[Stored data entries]
Start of Block

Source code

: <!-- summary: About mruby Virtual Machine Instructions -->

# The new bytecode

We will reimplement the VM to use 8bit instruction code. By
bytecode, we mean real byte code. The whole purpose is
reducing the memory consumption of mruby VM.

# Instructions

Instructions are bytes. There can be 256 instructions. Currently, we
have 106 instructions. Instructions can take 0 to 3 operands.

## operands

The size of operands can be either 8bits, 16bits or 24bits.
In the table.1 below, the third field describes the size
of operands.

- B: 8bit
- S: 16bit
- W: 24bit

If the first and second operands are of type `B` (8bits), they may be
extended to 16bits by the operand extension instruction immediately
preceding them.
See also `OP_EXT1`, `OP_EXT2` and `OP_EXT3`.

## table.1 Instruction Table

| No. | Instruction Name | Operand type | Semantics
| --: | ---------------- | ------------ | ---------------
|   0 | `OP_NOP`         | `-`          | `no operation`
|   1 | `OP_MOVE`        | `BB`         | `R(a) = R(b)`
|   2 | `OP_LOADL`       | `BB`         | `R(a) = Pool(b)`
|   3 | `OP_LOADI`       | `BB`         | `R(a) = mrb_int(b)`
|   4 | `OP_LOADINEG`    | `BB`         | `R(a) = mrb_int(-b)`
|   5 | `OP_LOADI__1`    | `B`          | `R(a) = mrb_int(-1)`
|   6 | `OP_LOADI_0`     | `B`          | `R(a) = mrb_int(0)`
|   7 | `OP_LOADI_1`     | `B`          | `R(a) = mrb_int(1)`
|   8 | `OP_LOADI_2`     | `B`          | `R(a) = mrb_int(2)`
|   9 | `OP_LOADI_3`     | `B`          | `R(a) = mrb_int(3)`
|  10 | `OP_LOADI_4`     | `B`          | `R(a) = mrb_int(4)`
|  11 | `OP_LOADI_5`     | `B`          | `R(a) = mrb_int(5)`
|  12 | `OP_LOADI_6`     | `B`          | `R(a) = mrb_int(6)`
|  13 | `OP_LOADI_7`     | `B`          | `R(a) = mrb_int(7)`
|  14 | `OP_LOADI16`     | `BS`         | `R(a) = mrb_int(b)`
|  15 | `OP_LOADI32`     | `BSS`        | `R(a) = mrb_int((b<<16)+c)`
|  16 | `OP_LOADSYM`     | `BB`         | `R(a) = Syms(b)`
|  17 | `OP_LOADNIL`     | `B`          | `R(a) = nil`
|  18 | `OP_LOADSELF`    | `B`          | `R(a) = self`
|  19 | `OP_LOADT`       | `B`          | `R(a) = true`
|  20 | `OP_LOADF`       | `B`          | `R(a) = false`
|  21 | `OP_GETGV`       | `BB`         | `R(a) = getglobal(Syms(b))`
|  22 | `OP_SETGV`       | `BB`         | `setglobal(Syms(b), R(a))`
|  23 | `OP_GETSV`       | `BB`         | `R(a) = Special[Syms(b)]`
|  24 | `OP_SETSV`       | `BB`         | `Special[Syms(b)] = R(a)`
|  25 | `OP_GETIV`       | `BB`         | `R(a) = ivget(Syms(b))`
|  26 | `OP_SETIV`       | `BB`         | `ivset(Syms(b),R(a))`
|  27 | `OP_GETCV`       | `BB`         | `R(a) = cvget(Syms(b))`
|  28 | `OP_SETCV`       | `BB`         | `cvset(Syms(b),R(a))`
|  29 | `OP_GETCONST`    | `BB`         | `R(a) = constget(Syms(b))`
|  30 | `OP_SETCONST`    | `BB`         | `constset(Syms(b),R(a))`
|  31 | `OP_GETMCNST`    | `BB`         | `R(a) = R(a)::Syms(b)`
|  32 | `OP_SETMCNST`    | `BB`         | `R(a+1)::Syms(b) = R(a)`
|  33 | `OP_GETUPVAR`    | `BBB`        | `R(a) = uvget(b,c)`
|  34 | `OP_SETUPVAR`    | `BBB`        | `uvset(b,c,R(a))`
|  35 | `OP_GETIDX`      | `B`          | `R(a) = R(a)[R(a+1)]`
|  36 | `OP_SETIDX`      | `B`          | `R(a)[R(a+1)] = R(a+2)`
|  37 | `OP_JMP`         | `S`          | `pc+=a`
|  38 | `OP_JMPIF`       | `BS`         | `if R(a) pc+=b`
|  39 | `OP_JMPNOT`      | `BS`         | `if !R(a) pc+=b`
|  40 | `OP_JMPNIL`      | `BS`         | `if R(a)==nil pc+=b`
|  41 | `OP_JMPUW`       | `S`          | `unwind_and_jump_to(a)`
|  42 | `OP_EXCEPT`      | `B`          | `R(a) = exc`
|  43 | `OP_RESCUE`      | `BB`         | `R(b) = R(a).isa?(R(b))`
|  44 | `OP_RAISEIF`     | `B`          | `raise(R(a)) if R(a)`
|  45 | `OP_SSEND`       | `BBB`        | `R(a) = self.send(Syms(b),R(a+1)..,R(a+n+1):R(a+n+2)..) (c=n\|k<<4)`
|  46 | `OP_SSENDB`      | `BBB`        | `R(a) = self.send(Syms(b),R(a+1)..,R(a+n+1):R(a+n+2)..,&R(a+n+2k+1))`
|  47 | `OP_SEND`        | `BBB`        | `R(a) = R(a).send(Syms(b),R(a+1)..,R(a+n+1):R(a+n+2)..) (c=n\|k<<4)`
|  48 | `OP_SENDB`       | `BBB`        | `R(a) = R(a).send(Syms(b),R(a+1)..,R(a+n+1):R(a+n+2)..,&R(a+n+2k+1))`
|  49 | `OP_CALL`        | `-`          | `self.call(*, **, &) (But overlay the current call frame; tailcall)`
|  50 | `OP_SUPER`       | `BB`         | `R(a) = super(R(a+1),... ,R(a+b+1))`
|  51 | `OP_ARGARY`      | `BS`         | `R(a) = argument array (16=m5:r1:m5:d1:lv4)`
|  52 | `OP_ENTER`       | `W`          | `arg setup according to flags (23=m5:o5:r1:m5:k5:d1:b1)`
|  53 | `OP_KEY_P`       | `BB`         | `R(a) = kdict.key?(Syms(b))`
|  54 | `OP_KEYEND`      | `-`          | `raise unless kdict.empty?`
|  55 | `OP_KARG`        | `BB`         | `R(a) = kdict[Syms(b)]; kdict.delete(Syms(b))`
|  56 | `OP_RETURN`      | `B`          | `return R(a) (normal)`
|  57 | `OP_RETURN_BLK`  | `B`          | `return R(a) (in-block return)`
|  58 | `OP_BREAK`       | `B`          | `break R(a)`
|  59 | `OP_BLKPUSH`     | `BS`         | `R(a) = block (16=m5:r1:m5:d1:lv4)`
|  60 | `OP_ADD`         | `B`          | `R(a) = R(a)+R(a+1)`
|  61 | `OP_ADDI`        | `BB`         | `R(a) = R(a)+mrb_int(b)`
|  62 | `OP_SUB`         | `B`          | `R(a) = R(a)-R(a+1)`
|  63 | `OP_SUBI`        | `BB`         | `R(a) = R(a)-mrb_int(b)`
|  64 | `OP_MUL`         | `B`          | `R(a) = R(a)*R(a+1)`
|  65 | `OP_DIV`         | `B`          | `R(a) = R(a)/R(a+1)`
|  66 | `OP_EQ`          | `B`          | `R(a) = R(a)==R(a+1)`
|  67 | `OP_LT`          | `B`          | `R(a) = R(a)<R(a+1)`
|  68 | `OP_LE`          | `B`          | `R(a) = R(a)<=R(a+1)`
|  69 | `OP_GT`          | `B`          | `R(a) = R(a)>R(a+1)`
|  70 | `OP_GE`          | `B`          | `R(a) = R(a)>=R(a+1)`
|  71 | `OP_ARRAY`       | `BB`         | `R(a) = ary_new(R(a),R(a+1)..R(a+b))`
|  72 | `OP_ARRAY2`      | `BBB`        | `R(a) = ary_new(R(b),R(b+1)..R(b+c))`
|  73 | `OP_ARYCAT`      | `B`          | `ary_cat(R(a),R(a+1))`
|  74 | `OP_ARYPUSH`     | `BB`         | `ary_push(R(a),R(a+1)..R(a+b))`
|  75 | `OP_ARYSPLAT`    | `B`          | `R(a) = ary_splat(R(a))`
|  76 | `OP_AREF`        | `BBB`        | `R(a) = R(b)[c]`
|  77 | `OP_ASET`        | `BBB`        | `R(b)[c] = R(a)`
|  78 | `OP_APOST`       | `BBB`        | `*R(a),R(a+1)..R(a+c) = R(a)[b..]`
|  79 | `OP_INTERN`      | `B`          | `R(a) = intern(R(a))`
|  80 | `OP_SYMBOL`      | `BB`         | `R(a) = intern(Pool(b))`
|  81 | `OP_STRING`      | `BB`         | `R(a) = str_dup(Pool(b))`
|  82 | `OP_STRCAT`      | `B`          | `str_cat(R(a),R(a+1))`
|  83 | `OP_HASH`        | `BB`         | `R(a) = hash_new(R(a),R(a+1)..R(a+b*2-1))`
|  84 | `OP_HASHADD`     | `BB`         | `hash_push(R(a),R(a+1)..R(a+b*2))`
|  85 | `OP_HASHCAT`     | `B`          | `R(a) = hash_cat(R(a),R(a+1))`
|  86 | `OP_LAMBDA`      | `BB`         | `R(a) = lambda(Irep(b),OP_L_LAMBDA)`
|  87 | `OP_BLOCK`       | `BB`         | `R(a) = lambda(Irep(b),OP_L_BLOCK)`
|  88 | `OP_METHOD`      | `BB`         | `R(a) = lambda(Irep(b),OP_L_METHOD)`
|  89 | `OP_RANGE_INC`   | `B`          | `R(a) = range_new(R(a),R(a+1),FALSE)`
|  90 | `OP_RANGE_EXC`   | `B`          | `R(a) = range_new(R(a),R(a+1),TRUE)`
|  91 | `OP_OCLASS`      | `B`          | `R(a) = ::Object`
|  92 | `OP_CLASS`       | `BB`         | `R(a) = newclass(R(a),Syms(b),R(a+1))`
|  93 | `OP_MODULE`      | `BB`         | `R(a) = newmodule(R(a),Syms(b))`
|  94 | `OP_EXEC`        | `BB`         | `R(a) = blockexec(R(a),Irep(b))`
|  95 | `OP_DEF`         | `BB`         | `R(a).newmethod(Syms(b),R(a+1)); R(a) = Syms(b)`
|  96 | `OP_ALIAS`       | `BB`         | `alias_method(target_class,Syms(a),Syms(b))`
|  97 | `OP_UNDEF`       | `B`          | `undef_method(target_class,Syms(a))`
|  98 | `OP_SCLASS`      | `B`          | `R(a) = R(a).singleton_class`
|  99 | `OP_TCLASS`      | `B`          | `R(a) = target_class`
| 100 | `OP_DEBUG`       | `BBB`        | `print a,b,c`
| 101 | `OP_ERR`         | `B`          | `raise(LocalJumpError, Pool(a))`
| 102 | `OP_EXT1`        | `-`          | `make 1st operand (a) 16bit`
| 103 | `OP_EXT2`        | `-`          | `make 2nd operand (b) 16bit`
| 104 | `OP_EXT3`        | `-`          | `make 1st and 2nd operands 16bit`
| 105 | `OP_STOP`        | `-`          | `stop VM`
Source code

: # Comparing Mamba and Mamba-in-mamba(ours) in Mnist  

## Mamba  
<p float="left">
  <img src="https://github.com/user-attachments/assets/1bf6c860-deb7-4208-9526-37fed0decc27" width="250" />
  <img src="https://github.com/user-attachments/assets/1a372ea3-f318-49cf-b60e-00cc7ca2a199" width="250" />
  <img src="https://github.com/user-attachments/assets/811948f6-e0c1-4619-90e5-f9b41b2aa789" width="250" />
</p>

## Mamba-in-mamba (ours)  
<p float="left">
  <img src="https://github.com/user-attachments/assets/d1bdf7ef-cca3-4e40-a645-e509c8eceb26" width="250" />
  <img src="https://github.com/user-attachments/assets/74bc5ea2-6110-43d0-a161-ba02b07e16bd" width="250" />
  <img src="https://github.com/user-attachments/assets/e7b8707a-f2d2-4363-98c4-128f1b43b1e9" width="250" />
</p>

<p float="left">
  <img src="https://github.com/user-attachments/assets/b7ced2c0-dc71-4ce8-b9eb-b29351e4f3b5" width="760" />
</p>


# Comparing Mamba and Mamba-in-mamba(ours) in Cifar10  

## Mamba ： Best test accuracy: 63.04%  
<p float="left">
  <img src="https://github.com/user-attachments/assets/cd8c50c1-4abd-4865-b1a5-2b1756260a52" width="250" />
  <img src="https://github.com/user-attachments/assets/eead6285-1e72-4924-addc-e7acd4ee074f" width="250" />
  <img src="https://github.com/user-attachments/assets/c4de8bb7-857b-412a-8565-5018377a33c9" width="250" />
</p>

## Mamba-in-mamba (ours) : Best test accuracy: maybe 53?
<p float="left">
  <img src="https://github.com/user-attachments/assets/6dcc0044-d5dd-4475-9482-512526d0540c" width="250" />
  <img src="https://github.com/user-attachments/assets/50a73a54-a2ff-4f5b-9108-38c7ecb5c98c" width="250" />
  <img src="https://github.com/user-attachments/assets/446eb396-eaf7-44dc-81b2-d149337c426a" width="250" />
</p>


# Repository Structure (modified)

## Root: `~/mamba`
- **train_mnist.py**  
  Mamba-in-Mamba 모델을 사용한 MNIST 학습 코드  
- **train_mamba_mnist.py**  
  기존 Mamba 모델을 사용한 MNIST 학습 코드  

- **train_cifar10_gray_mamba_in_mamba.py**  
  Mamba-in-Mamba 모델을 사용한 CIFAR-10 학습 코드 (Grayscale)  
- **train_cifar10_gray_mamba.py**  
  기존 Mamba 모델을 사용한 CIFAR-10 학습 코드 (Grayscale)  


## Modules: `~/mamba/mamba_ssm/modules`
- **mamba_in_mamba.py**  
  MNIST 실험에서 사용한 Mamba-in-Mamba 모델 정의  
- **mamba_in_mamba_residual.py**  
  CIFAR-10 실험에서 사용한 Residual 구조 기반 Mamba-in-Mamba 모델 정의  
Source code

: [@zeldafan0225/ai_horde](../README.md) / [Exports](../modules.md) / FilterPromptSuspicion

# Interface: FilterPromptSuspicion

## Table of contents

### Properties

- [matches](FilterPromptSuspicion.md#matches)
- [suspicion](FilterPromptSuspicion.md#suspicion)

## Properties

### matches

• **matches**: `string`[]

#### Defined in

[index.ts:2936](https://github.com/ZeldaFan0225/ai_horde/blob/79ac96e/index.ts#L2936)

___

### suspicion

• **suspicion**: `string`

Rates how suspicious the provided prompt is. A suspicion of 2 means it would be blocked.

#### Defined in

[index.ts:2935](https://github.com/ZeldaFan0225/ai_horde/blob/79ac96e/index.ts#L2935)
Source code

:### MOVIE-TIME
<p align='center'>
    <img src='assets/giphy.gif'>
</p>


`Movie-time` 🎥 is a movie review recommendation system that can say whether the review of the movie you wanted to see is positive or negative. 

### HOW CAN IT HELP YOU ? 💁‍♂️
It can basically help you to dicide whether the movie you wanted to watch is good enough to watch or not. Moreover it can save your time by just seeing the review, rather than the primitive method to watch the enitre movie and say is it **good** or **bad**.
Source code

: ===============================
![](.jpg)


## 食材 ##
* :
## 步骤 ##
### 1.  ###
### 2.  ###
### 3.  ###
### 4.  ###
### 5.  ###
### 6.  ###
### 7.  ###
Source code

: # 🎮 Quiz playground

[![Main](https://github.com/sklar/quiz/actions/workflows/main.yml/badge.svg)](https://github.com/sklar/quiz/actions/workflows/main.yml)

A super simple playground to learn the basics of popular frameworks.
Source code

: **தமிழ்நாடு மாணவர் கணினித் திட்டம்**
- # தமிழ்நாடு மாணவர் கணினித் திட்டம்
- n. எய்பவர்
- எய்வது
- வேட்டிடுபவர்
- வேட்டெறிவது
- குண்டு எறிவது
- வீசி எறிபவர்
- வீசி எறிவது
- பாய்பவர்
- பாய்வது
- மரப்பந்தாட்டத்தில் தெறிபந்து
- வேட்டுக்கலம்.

End of Block

TO DO
Which lines in the records above hold the string "Special"? Copy each of them.

PROBLEM SOLUTION
|  23 | `OP_GETSV`       | `BB`         | `R(a) = Special[Syms(b)]`
|  24 | `OP_SETSV`       | `BB`         | `Special[Syms(b)] = R(a)`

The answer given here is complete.